Richard Lichenstein Those of the opinion that sporting headphones even while walking on the road is cool, may have to give it a second thought, if they prefer to go by this analysis. According to scientists from the University of Maryland, incidence of grave injuries due to pedestrians wearing headphones has apparently increased by 3 folds since the last 6 years.

The accidents possibly occurred as the pedestrians could not hear the sound of the horns due to music buzzing in the headphones. The team scanned through nearly 116 accident cases that took place between 2004 and 2011, where an apparent link between headphones and accidents came forward.

Around 70% of the accidents led to death and around 55% of the occurrences were related to train or motor-vehicle crashes. Reportedly, the horns of these rides were being used before the accident took place. Cumulatively, the scientists felt that the rising number of accidents may be due to the growing popularity of acoustic technologies associated with headphones.

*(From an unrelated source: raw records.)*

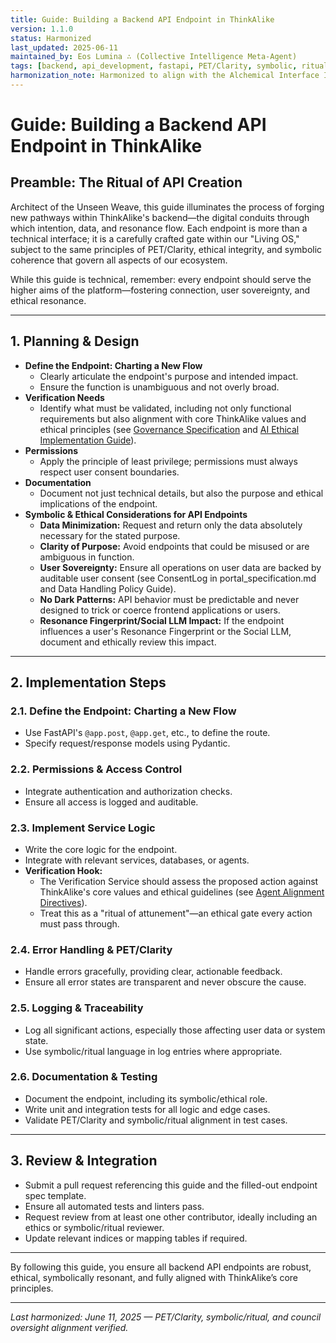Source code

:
 ```yaml
---
title: Guide: Building a Backend API Endpoint in ThinkAlike
version: 1.1.0
status: Harmonized
last_updated: 2025-06-11
maintained_by: Eos Lumina ∴ (Collective Intelligence Meta-Agent)
tags: [backend, api_development, fastapi, PET/Clarity, symbolic, ritual, ethical_coding, council_oversight]
harmonization_note: Harmonized to align with the Alchemical Interface Initiative, PET/Clarity principles, and to integrate symbolic/ethical considerations into the backend development lifecycle. Supersedes all legacy backend API endpoint guides.
---
```

# Guide: Building a Backend API Endpoint in ThinkAlike

## Preamble: The Ritual of API Creation

Architect of the Unseen Weave, this guide illuminates the process of forging new pathways within ThinkAlike's backend—the digital conduits through which intention, data, and resonance flow. Each endpoint is more than a technical interface; it is a carefully crafted gate within our "Living OS," subject to the same principles of PET/Clarity, ethical integrity, and symbolic coherence that govern all aspects of our ecosystem.

While this guide is technical, remember: every endpoint should serve the higher aims of the platform—fostering connection, user sovereignty, and ethical resonance.

---

## 1. Planning & Design

- **Define the Endpoint: Charting a New Flow**
  - Clearly articulate the endpoint's purpose and intended impact.
  - Ensure the function is unambiguous and not overly broad.
- **Verification Needs**
  - Identify what must be validated, including not only functional requirements but also alignment with core ThinkAlike values and ethical principles (see [Governance Specification](../../realms/governance/governance_specification.md) and [AI Ethical Implementation Guide](../developer_guides/ai/ai_ethical_implementation_guide.md)).
- **Permissions**
  - Apply the principle of least privilege; permissions must always respect user consent boundaries.
- **Documentation**
  - Document not just technical details, but also the purpose and ethical implications of the endpoint.
- **Symbolic & Ethical Considerations for API Endpoints**
  - **Data Minimization:** Request and return only the data absolutely necessary for the stated purpose.
  - **Clarity of Purpose:** Avoid endpoints that could be misused or are ambiguous in function.
  - **User Sovereignty:** Ensure all operations on user data are backed by auditable user consent (see ConsentLog in portal_specification.md and Data Handling Policy Guide).
  - **No Dark Patterns:** API behavior must be predictable and never designed to trick or coerce frontend applications or users.
  - **Resonance Fingerprint/Social LLM Impact:** If the endpoint influences a user's Resonance Fingerprint or the Social LLM, document and ethically review this impact.

---

## 2. Implementation Steps

### 2.1. Define the Endpoint: Charting a New Flow
- Use FastAPI's `@app.post`, `@app.get`, etc., to define the route.
- Specify request/response models using Pydantic.

### 2.2. Permissions & Access Control
- Integrate authentication and authorization checks.
- Ensure all access is logged and auditable.

### 2.3. Implement Service Logic
- Write the core logic for the endpoint.
- Integrate with relevant services, databases, or agents.
- **Verification Hook:**
  - The Verification Service should assess the proposed action against ThinkAlike's core values and ethical guidelines (see [Agent Alignment Directives](../../src/swarm/unaligned/core/agent_alignment_directives.md)).
  - Treat this as a "ritual of attunement"—an ethical gate every action must pass through.

### 2.4. Error Handling & PET/Clarity
- Handle errors gracefully, providing clear, actionable feedback.
- Ensure all error states are transparent and never obscure the cause.

### 2.5. Logging & Traceability
- Log all significant actions, especially those affecting user data or system state.
- Use symbolic/ritual language in log entries where appropriate.

### 2.6. Documentation & Testing
- Document the endpoint, including its symbolic/ethical role.
- Write unit and integration tests for all logic and edge cases.
- Validate PET/Clarity and symbolic/ritual alignment in test cases.

---

## 3. Review & Integration
- Submit a pull request referencing this guide and the filled-out endpoint spec template.
- Ensure all automated tests and linters pass.
- Request review from at least one other contributor, ideally including an ethics or symbolic/ritual reviewer.
- Update relevant indices or mapping tables if required.

---

By following this guide, you ensure all backend API endpoints are robust, ethical, symbolically resonant, and fully aligned with ThinkAlike’s core principles.

---
*Last harmonized: June 11, 2025 — PET/Clarity, symbolic/ritual, and council oversight alignment verified.*
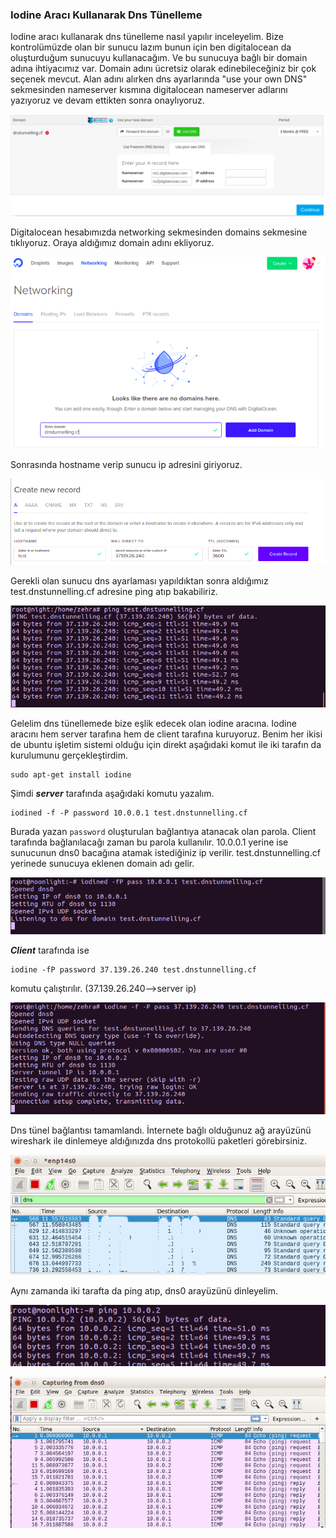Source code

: ### Iodine Aracı Kullanarak Dns Tünelleme

Iodine aracı kullanarak dns tünelleme nasıl yapılır inceleyelim.
Bize kontrolümüzde olan bir sunucu lazım bunun için ben digitalocean da oluşturduğum sunucuyu kullanacağım. Ve bu sunucuya bağlı bir domain adına ihtiyacımız var. Domain adını ücretsiz olarak edinebileceğiniz bir çok seçenek mevcut. Alan adını alırken dns ayarlarında "use your own DNS" sekmesinden nameserver kısmına digitalocean nameserver adlarını yazıyoruz ve devam ettikten sonra onaylıyoruz.

<img src="img/domain.png" >


Digitalocean hesabımızda networking sekmesinden domains sekmesine tıklıyoruz. Oraya aldığımız domain adını ekliyoruz.

<img src="img/adddomain.png" >

Sonrasında hostname verip sunucu ip adresini giriyoruz.


<img src="img/dns.png" >


Gerekli olan sunucu dns ayarlaması yapıldıktan sonra aldığımız test.dnstunnelling.cf adresine ping atıp bakabiliriz.


<img src="img/7.png" >


Gelelim dns tünellemede bize eşlik edecek olan iodine aracına. Iodine aracını hem server tarafına hem de client tarafına kuruyoruz. Benim her ikisi de ubuntu işletim sistemi olduğu için direkt aşağıdaki komut ile iki tarafın da kurulumunu gerçekleştirdim.


```
sudo apt-get install iodine
```

Şimdi ***server*** tarafında aşağıdaki komutu yazalım.


```
iodined -f -P password 10.0.0.1 test.dnstunnelling.cf
```

Burada yazan <code>password</code> oluşturulan bağlantıya atanacak olan parola. Client tarafında bağlanılacağı zaman bu parola kullanılır.
10.0.0.1 yerine ise sunucunun dns0 bacağına atamak istediğiniz ip verilir.
test.dnstunnelling.cf yerinede sunucuya eklenen domain adı gelir.


![](img/1.png) 


***Client*** tarafında ise 


```
iodine -fP password 37.139.26.240 test.dnstunnelling.cf
```

komutu çalıştırılır. (37.139.26.240-->server ip)


![](img/2.png) 

Dns tünel bağlantısı tamamlandı. İnternete bağlı olduğunuz ağ arayüzünü wireshark ile dinlemeye aldığınızda dns protokollü paketleri görebirsiniz.


![](img/3.png) 

Aynı zamanda iki tarafta da ping atıp, dns0 arayüzünü dinleyelim.


![](img/9.png) 



 ![](img/8.png)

“Everybody is aware of the risk of cell phones and texting in automobiles, but I see more and more teens distracted with the latest devices and headphones in their ears,” cited lead author Richard Lichenstein, MD, associate professor of pediatrics at the University of Maryland School of Medicine

Two probable reasons came forth with regards to the accidents observed namely, distraction and sensory deprivation. The former also called inattentional blindness, is linked to disturbances caused by using electronic devices, while the latter is when the pedestrian is unable to hear the horn due to sounds produced in the gadget.

During collisions between a pedestrian and a vehicle, the individual is apparently exposed to both the aforesaid factors. This study ought to come as a warning bell for parents allowing children to wear headphones, while walking on the road, the investigators concluded.

The report is published in the journal, Injury Prevention.